Problem to solve
Give the data again exactly, without images.

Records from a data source
____________

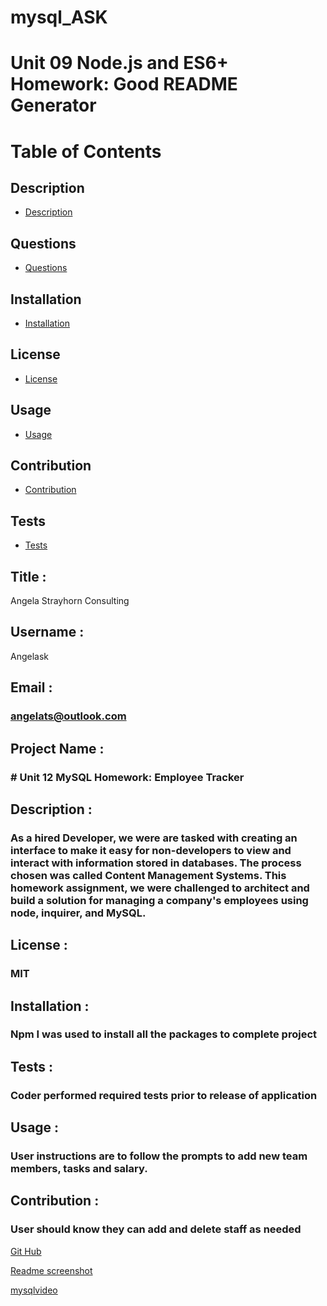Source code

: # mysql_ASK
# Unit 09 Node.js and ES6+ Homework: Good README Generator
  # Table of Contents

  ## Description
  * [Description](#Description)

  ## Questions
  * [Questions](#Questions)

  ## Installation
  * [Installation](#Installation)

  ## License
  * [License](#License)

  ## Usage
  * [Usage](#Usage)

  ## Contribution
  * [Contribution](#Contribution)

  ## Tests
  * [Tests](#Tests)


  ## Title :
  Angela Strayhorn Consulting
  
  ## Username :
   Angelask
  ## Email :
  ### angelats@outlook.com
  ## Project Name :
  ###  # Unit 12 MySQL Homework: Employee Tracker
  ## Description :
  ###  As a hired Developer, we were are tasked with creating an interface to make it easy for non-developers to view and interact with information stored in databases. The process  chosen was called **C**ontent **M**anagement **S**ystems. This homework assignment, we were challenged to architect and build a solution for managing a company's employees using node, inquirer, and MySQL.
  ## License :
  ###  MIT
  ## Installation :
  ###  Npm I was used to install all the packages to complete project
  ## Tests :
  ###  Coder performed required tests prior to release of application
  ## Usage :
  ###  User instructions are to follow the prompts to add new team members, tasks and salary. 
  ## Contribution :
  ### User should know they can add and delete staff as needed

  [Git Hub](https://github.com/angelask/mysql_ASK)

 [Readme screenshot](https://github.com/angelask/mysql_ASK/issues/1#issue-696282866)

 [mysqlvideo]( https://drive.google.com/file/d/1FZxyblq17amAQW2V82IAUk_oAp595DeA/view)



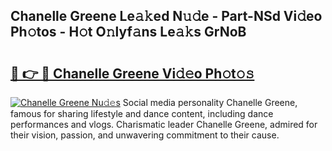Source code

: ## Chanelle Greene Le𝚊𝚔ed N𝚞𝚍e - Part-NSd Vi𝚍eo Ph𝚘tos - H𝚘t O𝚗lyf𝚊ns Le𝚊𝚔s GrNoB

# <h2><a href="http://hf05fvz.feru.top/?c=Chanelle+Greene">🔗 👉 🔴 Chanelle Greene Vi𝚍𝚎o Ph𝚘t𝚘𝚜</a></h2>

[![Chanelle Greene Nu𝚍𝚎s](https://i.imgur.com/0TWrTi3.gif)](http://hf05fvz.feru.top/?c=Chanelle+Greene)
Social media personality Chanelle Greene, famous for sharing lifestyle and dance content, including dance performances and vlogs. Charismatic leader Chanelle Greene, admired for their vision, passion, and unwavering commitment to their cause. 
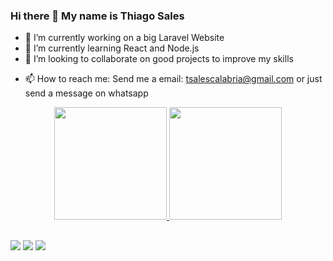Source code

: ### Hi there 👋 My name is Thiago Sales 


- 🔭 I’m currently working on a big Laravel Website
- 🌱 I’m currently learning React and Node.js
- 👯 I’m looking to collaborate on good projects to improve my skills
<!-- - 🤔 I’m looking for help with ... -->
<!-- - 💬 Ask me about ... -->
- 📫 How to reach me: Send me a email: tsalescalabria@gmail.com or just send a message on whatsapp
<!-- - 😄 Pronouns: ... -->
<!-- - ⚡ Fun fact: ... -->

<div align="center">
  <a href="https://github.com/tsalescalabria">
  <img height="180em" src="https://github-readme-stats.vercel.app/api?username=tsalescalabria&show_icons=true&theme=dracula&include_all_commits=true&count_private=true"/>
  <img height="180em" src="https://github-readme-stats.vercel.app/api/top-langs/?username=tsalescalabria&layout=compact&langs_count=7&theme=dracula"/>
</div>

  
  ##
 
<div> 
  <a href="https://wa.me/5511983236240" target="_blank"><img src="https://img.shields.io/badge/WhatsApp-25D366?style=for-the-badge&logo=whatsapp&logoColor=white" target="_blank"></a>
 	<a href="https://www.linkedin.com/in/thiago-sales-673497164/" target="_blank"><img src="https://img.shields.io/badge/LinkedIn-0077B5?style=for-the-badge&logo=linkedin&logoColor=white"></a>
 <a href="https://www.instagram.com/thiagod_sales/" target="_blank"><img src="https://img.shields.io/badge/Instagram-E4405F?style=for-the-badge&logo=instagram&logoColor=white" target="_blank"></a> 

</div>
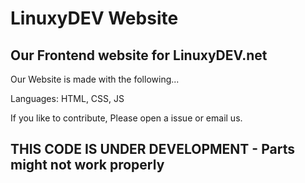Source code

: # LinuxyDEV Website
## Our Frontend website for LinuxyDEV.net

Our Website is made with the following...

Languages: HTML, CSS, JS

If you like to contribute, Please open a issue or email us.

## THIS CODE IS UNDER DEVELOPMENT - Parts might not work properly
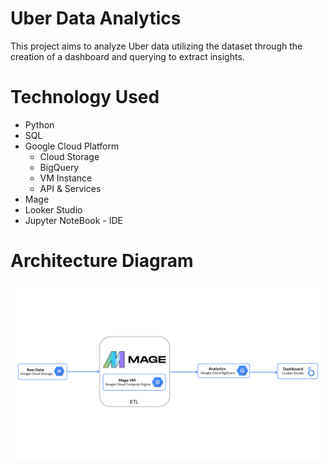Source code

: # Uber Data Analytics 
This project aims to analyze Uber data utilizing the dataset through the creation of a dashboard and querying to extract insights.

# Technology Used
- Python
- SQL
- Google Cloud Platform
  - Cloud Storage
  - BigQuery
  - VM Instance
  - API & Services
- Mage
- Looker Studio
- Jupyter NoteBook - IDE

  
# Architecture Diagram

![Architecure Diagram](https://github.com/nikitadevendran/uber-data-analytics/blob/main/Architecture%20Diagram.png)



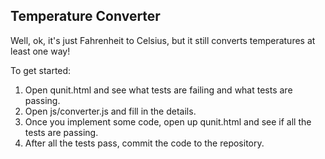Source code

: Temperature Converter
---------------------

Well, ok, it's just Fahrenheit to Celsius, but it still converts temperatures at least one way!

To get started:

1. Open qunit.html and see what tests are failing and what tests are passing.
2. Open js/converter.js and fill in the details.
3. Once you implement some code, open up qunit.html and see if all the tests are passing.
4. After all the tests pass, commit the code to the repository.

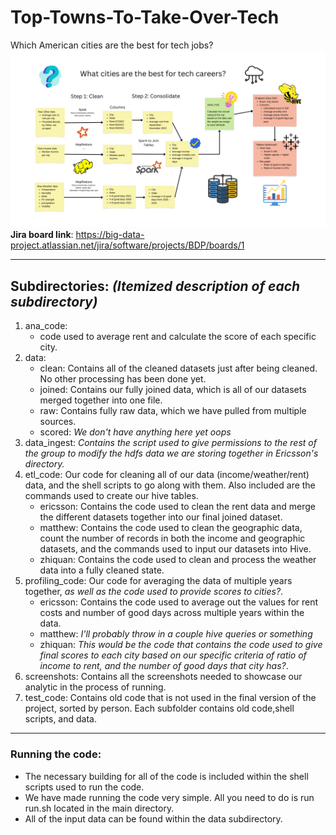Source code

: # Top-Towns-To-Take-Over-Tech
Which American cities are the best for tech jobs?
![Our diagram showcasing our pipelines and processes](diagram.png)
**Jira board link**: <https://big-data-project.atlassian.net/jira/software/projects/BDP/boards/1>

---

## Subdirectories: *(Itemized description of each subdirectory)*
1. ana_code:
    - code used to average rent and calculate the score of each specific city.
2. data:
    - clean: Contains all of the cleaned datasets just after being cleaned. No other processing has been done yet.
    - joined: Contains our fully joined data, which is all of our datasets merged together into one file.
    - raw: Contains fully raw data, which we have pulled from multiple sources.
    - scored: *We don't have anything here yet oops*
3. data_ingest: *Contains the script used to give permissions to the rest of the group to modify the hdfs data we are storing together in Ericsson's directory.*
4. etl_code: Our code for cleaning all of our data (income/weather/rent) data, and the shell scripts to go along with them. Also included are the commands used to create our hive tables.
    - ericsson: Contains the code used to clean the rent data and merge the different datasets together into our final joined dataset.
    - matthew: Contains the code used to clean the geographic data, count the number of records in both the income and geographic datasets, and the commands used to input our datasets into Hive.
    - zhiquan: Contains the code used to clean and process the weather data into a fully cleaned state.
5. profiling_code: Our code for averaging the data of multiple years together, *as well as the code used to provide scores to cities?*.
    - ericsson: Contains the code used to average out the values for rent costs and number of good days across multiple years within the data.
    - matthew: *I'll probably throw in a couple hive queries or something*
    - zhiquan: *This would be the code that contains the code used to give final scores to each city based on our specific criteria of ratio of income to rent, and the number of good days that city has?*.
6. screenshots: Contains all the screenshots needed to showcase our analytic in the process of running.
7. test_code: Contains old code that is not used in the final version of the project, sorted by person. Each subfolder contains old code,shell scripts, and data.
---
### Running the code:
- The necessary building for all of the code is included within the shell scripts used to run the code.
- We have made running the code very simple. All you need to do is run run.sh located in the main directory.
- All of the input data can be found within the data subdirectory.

____________

Answer area
Source code

: # mysql_ASK
# Unit 09 Node.js and ES6+ Homework: Good README Generator
  # Table of Contents

  ## Description
  * [Description](#Description)

  ## Questions
  * [Questions](#Questions)

  ## Installation
  * [Installation](#Installation)

  ## License
  * [License](#License)

  ## Usage
  * [Usage](#Usage)

  ## Contribution
  * [Contribution](#Contribution)

  ## Tests
  * [Tests](#Tests)


  ## Title :
  Angela Strayhorn Consulting
  
  ## Username :
   Angelask
  ## Email :
  ### angelats@outlook.com
  ## Project Name :
  ###  # Unit 12 MySQL Homework: Employee Tracker
  ## Description :
  ###  As a hired Developer, we were are tasked with creating an interface to make it easy for non-developers to view and interact with information stored in databases. The process  chosen was called **C**ontent **M**anagement **S**ystems. This homework assignment, we were challenged to architect and build a solution for managing a company's employees using node, inquirer, and MySQL.
  ## License :
  ###  MIT
  ## Installation :
  ###  Npm I was used to install all the packages to complete project
  ## Tests :
  ###  Coder performed required tests prior to release of application
  ## Usage :
  ###  User instructions are to follow the prompts to add new team members, tasks and salary. 
  ## Contribution :
  ### User should know they can add and delete staff as needed

  [Git Hub](https://github.com/angelask/mysql_ASK)

 [Readme screenshot](https://github.com/angelask/mysql_ASK/issues/1#issue-696282866)

 [mysqlvideo]( https://drive.google.com/file/d/1FZxyblq17amAQW2V82IAUk_oAp595DeA/view)



Source code

: ## Chanelle Greene Le𝚊𝚔ed N𝚞𝚍e - Part-NSd Vi𝚍eo Ph𝚘tos - H𝚘t O𝚗lyf𝚊ns Le𝚊𝚔s GrNoB

# <h2><a href="http://hf05fvz.feru.top/?c=Chanelle+Greene">🔗 👉 🔴 Chanelle Greene Vi𝚍𝚎o Ph𝚘t𝚘𝚜</a></h2>

[![Chanelle Greene Nu𝚍𝚎s](https://i.imgur.com/0TWrTi3.gif)](http://hf05fvz.feru.top/?c=Chanelle+Greene)
Social media personality Chanelle Greene, famous for sharing lifestyle and dance content, including dance performances and vlogs. Charismatic leader Chanelle Greene, admired for their vision, passion, and unwavering commitment to their cause. 
Source code

: ### Hi there 👋 My name is Thiago Sales 


- 🔭 I’m currently working on a big Laravel Website
- 🌱 I’m currently learning React and Node.js
- 👯 I’m looking to collaborate on good projects to improve my skills
<!-- - 🤔 I’m looking for help with ... -->
<!-- - 💬 Ask me about ... -->
- 📫 How to reach me: Send me a email: tsalescalabria@gmail.com or just send a message on whatsapp
<!-- - 😄 Pronouns: ... -->
<!-- - ⚡ Fun fact: ... -->

<div align="center">
  <a href="https://github.com/tsalescalabria">
  <img height="180em" src="https://github-readme-stats.vercel.app/api?username=tsalescalabria&show_icons=true&theme=dracula&include_all_commits=true&count_private=true"/>
  <img height="180em" src="https://github-readme-stats.vercel.app/api/top-langs/?username=tsalescalabria&layout=compact&langs_count=7&theme=dracula"/>
</div>

  
  ##
 
<div> 
  <a href="https://wa.me/5511983236240" target="_blank"><img src="https://img.shields.io/badge/WhatsApp-25D366?style=for-the-badge&logo=whatsapp&logoColor=white" target="_blank"></a>
 	<a href="https://www.linkedin.com/in/thiago-sales-673497164/" target="_blank"><img src="https://img.shields.io/badge/LinkedIn-0077B5?style=for-the-badge&logo=linkedin&logoColor=white"></a>
 <a href="https://www.instagram.com/thiagod_sales/" target="_blank"><img src="https://img.shields.io/badge/Instagram-E4405F?style=for-the-badge&logo=instagram&logoColor=white" target="_blank"></a> 

</div>
Source code

: # LinuxyDEV Website
## Our Frontend website for LinuxyDEV.net

Our Website is made with the following...

Languages: HTML, CSS, JS

If you like to contribute, Please open a issue or email us.

## THIS CODE IS UNDER DEVELOPMENT - Parts might not work properly
Source code

: # Uber Data Analytics 
This project aims to analyze Uber data utilizing the dataset through the creation of a dashboard and querying to extract insights.

# Technology Used
- Python
- SQL
- Google Cloud Platform
  - Cloud Storage
  - BigQuery
  - VM Instance
  - API & Services
- Mage
- Looker Studio
- Jupyter NoteBook - IDE

  
# Architecture Diagram

![Architecure Diagram](https://github.com/nikitadevendran/uber-data-analytics/blob/main/Architecture%20Diagram.png)



Source code

: Temperature Converter
---------------------

Well, ok, it's just Fahrenheit to Celsius, but it still converts temperatures at least one way!

To get started:

1. Open qunit.html and see what tests are failing and what tests are passing.
2. Open js/converter.js and fill in the details.
3. Once you implement some code, open up qunit.html and see if all the tests are passing.
4. After all the tests pass, commit the code to the repository.

Source code

: # Top-Towns-To-Take-Over-Tech
Which American cities are the best for tech jobs?
![Our diagram showcasing our pipelines and processes](diagram.png)
**Jira board link**: <https://big-data-project.atlassian.net/jira/software/projects/BDP/boards/1>

---

## Subdirectories: *(Itemized description of each subdirectory)*
1. ana_code:
    - code used to average rent and calculate the score of each specific city.
2. data:
    - clean: Contains all of the cleaned datasets just after being cleaned. No other processing has been done yet.
    - joined: Contains our fully joined data, which is all of our datasets merged together into one file.
    - raw: Contains fully raw data, which we have pulled from multiple sources.
    - scored: *We don't have anything here yet oops*
3. data_ingest: *Contains the script used to give permissions to the rest of the group to modify the hdfs data we are storing together in Ericsson's directory.*
4. etl_code: Our code for cleaning all of our data (income/weather/rent) data, and the shell scripts to go along with them. Also included are the commands used to create our hive tables.
    - ericsson: Contains the code used to clean the rent data and merge the different datasets together into our final joined dataset.
    - matthew: Contains the code used to clean the geographic data, count the number of records in both the income and geographic datasets, and the commands used to input our datasets into Hive.
    - zhiquan: Contains the code used to clean and process the weather data into a fully cleaned state.
5. profiling_code: Our code for averaging the data of multiple years together, *as well as the code used to provide scores to cities?*.
    - ericsson: Contains the code used to average out the values for rent costs and number of good days across multiple years within the data.
    - matthew: *I'll probably throw in a couple hive queries or something*
    - zhiquan: *This would be the code that contains the code used to give final scores to each city based on our specific criteria of ratio of income to rent, and the number of good days that city has?*.
6. screenshots: Contains all the screenshots needed to showcase our analytic in the process of running.
7. test_code: Contains old code that is not used in the final version of the project, sorted by person. Each subfolder contains old code,shell scripts, and data.
---
### Running the code:
- The necessary building for all of the code is included within the shell scripts used to run the code.
- We have made running the code very simple. All you need to do is run run.sh located in the main directory.
- All of the input data can be found within the data subdirectory.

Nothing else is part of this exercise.